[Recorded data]
-------
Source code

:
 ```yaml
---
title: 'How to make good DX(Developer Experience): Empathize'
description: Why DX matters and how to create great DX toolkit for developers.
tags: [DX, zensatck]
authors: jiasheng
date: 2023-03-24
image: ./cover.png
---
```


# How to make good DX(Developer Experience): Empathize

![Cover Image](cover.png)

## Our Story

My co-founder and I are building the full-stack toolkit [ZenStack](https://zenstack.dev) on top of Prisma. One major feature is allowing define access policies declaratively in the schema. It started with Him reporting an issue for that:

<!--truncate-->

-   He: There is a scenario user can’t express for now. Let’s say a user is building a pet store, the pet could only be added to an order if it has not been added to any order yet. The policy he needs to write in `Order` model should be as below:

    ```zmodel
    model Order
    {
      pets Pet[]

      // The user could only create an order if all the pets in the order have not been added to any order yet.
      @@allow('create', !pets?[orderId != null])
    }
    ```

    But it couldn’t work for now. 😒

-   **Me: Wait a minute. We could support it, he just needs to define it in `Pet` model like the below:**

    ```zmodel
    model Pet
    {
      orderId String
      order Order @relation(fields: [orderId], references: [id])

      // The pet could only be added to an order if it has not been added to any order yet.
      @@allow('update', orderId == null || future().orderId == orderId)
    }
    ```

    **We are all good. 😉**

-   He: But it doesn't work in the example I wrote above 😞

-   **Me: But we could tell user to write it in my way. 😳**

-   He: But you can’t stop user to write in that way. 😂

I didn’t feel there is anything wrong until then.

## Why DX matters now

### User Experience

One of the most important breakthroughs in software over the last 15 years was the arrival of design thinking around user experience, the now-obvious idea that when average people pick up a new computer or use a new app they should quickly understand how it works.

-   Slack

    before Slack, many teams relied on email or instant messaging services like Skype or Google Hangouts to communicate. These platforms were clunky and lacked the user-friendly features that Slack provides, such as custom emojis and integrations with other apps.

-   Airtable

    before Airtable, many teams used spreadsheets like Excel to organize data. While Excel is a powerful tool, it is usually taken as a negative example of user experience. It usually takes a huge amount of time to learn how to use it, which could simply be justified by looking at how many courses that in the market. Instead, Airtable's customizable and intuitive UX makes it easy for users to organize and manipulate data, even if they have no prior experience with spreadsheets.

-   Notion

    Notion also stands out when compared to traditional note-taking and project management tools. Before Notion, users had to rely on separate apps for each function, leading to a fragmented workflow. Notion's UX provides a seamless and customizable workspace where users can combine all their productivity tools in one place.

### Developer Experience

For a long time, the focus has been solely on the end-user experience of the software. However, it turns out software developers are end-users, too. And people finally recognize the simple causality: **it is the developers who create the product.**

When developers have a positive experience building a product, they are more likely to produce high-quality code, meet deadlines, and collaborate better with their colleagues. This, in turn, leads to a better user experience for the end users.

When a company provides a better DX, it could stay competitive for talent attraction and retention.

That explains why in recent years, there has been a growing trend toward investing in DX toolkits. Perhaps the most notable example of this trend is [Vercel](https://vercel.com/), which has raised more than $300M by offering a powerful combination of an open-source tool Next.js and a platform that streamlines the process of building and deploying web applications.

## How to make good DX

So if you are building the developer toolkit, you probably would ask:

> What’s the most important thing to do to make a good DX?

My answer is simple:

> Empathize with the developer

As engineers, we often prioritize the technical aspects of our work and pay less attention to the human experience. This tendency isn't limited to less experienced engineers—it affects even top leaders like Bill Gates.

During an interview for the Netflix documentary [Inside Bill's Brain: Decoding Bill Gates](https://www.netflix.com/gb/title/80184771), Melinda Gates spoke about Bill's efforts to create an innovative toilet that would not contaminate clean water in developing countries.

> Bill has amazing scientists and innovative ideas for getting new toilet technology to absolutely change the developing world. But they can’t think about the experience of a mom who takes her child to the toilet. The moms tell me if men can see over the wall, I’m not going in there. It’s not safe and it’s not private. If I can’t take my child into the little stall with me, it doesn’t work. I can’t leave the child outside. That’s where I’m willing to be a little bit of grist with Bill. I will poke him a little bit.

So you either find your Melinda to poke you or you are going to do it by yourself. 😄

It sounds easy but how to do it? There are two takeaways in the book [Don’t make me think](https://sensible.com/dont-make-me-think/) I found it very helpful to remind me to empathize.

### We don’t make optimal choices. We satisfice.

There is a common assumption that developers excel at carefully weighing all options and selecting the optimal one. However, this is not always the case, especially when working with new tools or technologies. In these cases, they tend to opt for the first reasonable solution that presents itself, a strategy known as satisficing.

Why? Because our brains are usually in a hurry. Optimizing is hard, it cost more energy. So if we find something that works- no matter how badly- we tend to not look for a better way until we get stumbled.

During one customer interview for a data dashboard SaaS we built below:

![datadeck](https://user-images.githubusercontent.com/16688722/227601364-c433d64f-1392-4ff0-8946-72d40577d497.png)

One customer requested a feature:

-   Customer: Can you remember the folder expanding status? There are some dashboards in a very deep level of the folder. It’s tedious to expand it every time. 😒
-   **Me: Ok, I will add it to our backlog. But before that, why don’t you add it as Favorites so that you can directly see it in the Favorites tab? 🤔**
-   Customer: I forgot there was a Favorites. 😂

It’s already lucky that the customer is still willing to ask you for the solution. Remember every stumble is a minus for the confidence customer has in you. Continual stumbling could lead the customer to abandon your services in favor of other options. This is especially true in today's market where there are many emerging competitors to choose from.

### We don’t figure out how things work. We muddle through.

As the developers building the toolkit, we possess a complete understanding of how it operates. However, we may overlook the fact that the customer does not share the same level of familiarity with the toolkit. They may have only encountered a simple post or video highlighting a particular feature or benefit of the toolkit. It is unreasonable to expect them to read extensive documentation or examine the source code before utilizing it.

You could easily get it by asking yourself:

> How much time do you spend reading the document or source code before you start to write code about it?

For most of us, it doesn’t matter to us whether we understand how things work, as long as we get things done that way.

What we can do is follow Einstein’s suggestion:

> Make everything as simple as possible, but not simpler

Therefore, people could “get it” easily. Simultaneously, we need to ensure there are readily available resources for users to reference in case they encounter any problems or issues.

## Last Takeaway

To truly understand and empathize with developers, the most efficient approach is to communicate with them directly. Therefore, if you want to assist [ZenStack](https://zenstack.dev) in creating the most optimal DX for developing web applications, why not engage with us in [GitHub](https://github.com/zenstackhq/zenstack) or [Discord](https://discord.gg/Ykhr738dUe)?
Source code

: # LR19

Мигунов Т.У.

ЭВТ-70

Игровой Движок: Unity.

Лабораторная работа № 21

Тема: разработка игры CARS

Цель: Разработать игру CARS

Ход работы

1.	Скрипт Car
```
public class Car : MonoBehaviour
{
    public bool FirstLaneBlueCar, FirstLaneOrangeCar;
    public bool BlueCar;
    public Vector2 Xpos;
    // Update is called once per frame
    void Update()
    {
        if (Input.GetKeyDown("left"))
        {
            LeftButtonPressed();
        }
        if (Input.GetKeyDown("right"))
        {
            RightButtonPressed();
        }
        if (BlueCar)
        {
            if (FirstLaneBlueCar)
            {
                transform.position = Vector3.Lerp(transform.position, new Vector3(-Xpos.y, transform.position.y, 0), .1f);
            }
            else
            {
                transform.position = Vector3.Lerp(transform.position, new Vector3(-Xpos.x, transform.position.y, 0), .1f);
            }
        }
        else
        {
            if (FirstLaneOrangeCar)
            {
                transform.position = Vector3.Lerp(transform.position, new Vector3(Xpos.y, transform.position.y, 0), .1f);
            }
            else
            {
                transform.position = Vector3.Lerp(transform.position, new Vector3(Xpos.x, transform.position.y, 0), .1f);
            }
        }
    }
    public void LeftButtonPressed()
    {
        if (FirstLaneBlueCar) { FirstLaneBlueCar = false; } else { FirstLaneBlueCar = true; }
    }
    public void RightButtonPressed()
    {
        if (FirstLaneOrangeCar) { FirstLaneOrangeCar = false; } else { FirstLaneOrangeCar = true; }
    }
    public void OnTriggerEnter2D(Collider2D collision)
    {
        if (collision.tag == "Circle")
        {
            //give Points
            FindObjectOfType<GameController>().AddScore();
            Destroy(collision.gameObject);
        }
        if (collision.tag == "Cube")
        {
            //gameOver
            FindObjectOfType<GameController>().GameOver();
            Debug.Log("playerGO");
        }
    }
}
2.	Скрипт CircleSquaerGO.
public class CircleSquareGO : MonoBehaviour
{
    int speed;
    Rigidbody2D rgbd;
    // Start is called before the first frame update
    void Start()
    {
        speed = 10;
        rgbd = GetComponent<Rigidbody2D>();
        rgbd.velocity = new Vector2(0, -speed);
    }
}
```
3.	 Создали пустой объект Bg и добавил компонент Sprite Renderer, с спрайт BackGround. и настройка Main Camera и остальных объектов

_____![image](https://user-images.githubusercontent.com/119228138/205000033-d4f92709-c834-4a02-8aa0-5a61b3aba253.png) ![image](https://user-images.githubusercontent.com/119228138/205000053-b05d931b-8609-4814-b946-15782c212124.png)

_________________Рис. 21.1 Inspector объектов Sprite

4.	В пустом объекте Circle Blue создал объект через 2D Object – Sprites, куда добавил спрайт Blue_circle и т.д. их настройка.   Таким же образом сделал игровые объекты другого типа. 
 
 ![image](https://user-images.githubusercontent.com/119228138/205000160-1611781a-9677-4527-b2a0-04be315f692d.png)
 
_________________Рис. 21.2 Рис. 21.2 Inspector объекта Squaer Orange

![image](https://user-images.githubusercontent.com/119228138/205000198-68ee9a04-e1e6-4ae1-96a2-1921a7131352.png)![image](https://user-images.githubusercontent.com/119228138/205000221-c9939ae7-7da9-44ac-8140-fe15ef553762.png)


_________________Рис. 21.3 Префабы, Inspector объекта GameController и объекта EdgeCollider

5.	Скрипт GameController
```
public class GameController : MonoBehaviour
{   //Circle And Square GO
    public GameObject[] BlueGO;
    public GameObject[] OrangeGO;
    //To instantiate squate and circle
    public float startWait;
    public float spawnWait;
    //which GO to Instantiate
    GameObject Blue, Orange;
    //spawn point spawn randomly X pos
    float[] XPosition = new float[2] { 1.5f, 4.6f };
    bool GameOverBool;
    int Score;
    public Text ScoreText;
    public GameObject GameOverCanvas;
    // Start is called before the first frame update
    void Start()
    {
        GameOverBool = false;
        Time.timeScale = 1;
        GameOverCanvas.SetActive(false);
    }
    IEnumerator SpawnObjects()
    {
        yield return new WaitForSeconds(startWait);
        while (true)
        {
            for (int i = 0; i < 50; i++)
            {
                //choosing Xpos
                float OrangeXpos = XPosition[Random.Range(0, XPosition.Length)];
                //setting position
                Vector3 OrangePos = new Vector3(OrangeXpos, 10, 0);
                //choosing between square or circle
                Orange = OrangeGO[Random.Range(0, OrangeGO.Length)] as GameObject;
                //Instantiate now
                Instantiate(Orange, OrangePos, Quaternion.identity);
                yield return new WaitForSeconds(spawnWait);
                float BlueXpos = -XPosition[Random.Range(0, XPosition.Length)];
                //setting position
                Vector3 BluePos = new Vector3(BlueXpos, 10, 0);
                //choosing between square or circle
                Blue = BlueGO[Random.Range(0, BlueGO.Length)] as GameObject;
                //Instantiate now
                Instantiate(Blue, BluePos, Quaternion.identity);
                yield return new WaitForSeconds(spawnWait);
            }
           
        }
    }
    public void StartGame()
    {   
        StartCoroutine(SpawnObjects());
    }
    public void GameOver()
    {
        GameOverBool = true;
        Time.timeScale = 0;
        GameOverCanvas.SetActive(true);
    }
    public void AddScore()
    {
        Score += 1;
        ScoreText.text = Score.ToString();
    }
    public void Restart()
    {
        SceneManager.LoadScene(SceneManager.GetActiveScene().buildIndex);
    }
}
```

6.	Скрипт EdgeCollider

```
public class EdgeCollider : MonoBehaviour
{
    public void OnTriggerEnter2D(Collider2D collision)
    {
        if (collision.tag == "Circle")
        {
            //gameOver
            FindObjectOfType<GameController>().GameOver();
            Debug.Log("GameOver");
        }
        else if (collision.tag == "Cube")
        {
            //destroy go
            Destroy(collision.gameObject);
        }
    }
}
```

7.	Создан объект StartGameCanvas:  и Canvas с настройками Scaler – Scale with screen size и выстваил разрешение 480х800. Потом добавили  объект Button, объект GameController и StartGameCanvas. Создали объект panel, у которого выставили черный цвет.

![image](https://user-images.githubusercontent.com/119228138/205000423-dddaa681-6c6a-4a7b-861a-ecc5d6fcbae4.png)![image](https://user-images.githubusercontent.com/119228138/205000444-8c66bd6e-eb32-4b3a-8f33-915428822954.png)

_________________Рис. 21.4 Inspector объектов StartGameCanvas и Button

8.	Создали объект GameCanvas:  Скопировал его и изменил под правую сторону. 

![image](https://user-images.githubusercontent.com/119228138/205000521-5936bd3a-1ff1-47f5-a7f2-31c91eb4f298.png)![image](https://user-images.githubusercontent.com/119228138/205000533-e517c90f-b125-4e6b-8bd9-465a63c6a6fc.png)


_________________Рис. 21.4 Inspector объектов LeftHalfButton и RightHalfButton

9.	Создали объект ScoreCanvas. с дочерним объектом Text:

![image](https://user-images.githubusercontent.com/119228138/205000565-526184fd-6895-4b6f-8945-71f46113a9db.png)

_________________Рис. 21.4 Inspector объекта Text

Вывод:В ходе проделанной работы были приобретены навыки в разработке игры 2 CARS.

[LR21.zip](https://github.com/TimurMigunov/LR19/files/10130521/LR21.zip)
-------
- _What the task requires_:
In exact wording, restate the lines of the data above from the first through the one holding "wrote above 😞", and stop after that line.

- _Exercise solution_:
Source code

:
 ```yaml
---
title: 'How to make good DX(Developer Experience): Empathize'
description: Why DX matters and how to create great DX toolkit for developers.
tags: [DX, zensatck]
authors: jiasheng
date: 2023-03-24
image: ./cover.png
---
```


# How to make good DX(Developer Experience): Empathize

![Cover Image](cover.png)

## Our Story

My co-founder and I are building the full-stack toolkit [ZenStack](https://zenstack.dev) on top of Prisma. One major feature is allowing define access policies declaratively in the schema. It started with Him reporting an issue for that:

<!--truncate-->

-   He: There is a scenario user can’t express for now. Let’s say a user is building a pet store, the pet could only be added to an order if it has not been added to any order yet. The policy he needs to write in `Order` model should be as below:

    ```zmodel
    model Order
    {
      pets Pet[]

      // The user could only create an order if all the pets in the order have not been added to any order yet.
      @@allow('create', !pets?[orderId != null])
    }
    ```

    But it couldn’t work for now. 😒

-   **Me: Wait a minute. We could support it, he just needs to define it in `Pet` model like the below:**

    ```zmodel
    model Pet
    {
      orderId String
      order Order @relation(fields: [orderId], references: [id])

      // The pet could only be added to an order if it has not been added to any order yet.
      @@allow('update', orderId == null || future().orderId == orderId)
    }
    ```

    **We are all good. 😉**

-   He: But it doesn't work in the example I wrote above 😞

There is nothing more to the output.